En FourFiveSix, un bar de Williamsburg, en Brooklyn, le han dado una vuelta de tuerca a este tipo de reuniones convirtiéndolas en fiestas de lectura. ¿Acaso se puede hacer una mayor celebración de los libros? La idea surgió cuando varios amigos, compañeros de piso, decidieron hacer un primer evento en la azotea de su vivienda. Seleccionaron una lista de reproducción y una decena de amigos aparecieron con libros. Después de leer cada uno el suyo hablaron sobre lo que habían leído y después se fueron a casa. Las fiestas de lectura habían comenzado.

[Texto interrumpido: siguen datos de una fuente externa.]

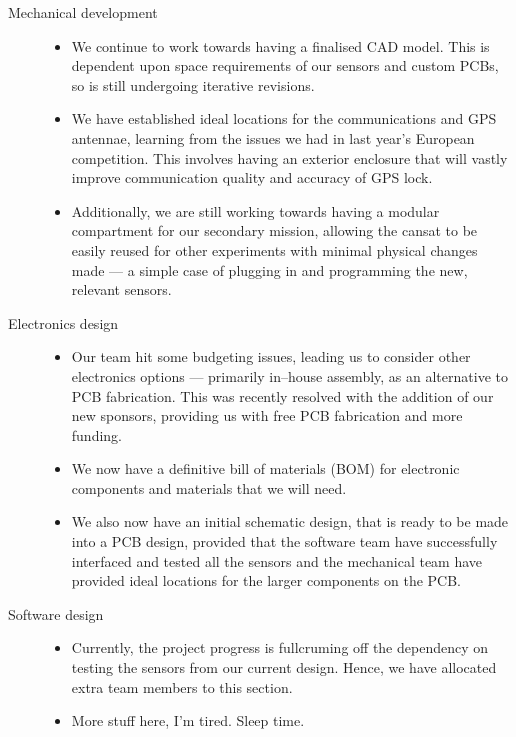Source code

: \documentclass{report}
\begin{document}
\begin{description}
		\item[Mechanical development] \hfill \begin{itemize}
			\item We continue to work towards having a finalised 
			CAD model. This is dependent upon space requirements of
			our sensors and custom PCBs, so is still undergoing iterative
			revisions.
			\item We have established ideal locations for the communications 
			and GPS antennae, learning from the issues we had in last year's
			European competition. This involves having an exterior 
			enclosure that will vastly improve communication quality and
			accuracy of GPS lock.
			\item Additionally, we are still working towards having a modular
			compartment for our secondary mission, allowing the cansat to
			be easily reused for other experiments with minimal physical
			changes made --- a simple case of plugging in and programming
			the new, relevant sensors.
		\end{itemize}

		\item[Electronics design] \hfill \begin{itemize}
			\item Our team hit some budgeting issues, leading us to
			consider other electronics options --- primarily in--house 
			assembly, as an alternative to PCB fabrication. This was recently
			resolved with the addition of our new sponsors, providing us
			with free PCB fabrication and more funding.
			\item We now have a definitive bill of materials (BOM) for 
			electronic components and materials that we will need.
			\item We also now have an initial schematic design, that is 
			ready to be made into a PCB design, provided that the software
			team have successfully interfaced and tested all the sensors and
			the mechanical team have provided ideal locations for the larger
			components on the PCB.
		\end{itemize}

		\item[Software design] \hfill \begin{itemize}
			\item Currently, the project progress is fullcruming off the
			dependency on testing the sensors from our current design.
			Hence, we have allocated extra team members to this section.
			\item More stuff here, I'm tired. Sleep time.
		\end{itemize}

	\end{description}
		
\end{document}
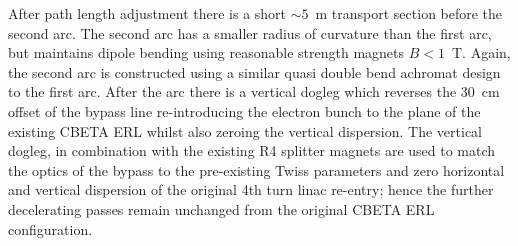\documentclass[../main.tex]{subfiles}
\begin{document}
After path length adjustment there is a short $\sim5$~\si{\metre} transport section before the second arc. The second arc has a smaller radius of curvature than the first arc, but maintains dipole bending using reasonable strength magnets $B < 1$~\si{\tesla}. Again, the second arc is constructed using a similar quasi double bend achromat design to the first arc. After the arc there is a vertical dogleg which reverses the 30~\si{\centi\meter} offset of the bypass line re-introducing the electron bunch to the plane of the existing CBETA ERL whilst also zeroing the vertical dispersion. The vertical dogleg, in combination with the existing R4 splitter magnets are used to match the optics of the bypass to the pre-existing Twiss parameters and zero horizontal and vertical dispersion of the original 4th turn linac re-entry; hence the further decelerating passes remain unchanged from the original CBETA ERL configuration.   
\end{document}
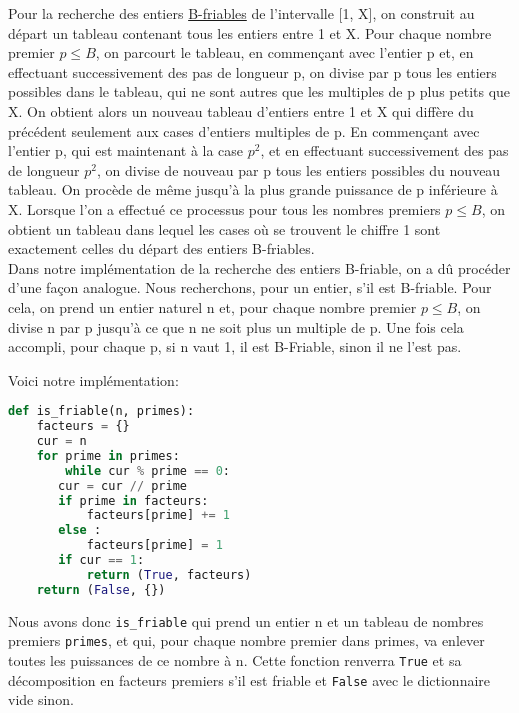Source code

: Pour la recherche des entiers \hyperref[friable]{B-friables} de l'intervalle [1, X], on construit au départ un tableau contenant tous les entiers entre 1 et X. 
Pour chaque nombre premier $p \leq B$, on parcourt le tableau, en commençant avec l’entier p et, en effectuant successivement des pas de longueur p, on divise par p tous les entiers possibles dans le tableau, qui ne sont autres que les multiples de p plus petits que X. 
On obtient alors un nouveau tableau d’entiers entre 1 et X qui diffère du précédent seulement aux cases d’entiers multiples de p. 
En commençant avec l’entier p, qui est maintenant à la case $p^2$, et en effectuant successivement des pas de longueur $p^2$, on divise de nouveau par p tous les entiers possibles du nouveau tableau. 
On procède de même jusqu’à la plus grande puissance de p inférieure à X. 
Lorsque l’on a effectué ce processus pour tous les nombres premiers $p \leq B$, on obtient un tableau dans lequel les cases où se trouvent le chiffre 1 sont exactement celles du départ des entiers B-friables.\\

Dans notre implémentation de la recherche des entiers B-friable, on a dû procéder d'une façon analogue. Nous recherchons, pour un entier, s'il est B-friable.
Pour cela, on prend un entier naturel n et, pour chaque nombre premier $p \leq B$, on divise n par p jusqu'à ce que n ne soit plus un multiple de p. Une fois cela accompli, pour chaque p, si n vaut 1, il est B-Friable, sinon il ne l'est pas.

Voici notre implémentation:
\begin{lstlisting}[language=Python]
def is_friable(n, primes): 
    facteurs = {}
    cur = n
    for prime in primes:
        while cur % prime == 0:
	   cur = cur // prime
	   if prime in facteurs:
	       facteurs[prime] += 1
	   else :
	       facteurs[prime] = 1
	   if cur == 1:
	       return (True, facteurs)
    return (False, {})
\end{lstlisting}
\vspace{1em}

Nous avons donc \lstinline{is_friable} qui prend un entier n et un tableau de nombres premiers \lstinline{primes}, et qui, pour chaque nombre premier dans primes, va enlever toutes les puissances de ce nombre à n.
Cette fonction renverra \lstinline{True} et sa décomposition en facteurs premiers s'il est friable et \lstinline{False} avec le dictionnaire vide sinon.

¿En qué consiste y qué las diferencian de los club de lecturas tradicionales? La premisa es simple: solo tienes que llevar un libro y comprometerte a leer uno o dos capítulos para después charlar sobre ellos. Después de pagar una entrada, los asistentes se ponen una etiqueta con su nombre y buscan un asiento cómodo. A continuación, el anfitrión explica la estructura de la velada: treinta minutos de lectura, un descanso en el que ya se puede discutir sobre el contenido de lo que se haya leído con cualquiera que esté alrededor, otros treinta minutos de lectura y una nueva discusión sobre el libro.

El mes pasado un vídeo de TikTok sobre una de estas fiestas se volvió viral. Para algunos, la imagen de decenas de personas leyendo en toda clase de asientos y posturas, todos juntos, es impresionante; para otros, no deja de ser el descubrimiento de la rueda, la biblioteca de toda la vida, pero con un toque hipster. Lo cierto es que este tipo de mayo este tipo de fiestas están arrasando entre los lectores. Se han celebrado no solo en muchas de las grandes ciudades de Estados Unidos sino en otros países. Algunas de esas fiestas han llegado a albergar a más de 200 personas y han tenido lugar en parques y plazas (imagina un parque con 200 personas leyendo).

Lo bueno que tiene el formato es que, como los clubs de lectura, es fácil de reproducir. Lo único que se necesita es a un montón de lectores dispuestos a compartir un rato de lectura y algunas impresiones sobre lo que hayan leído con desconocidos. Estas fiestas cuentan con una cuenta de Instagram oficial donde se puede echar un vistazo a los eventos que van organizando, así como un calendario de las próximas fiestas. ¿Quién sabe si dentro de no demasiado terminemos viendo este tipo de fiestas en nuestras ciudades y podamos formar parte de ellas?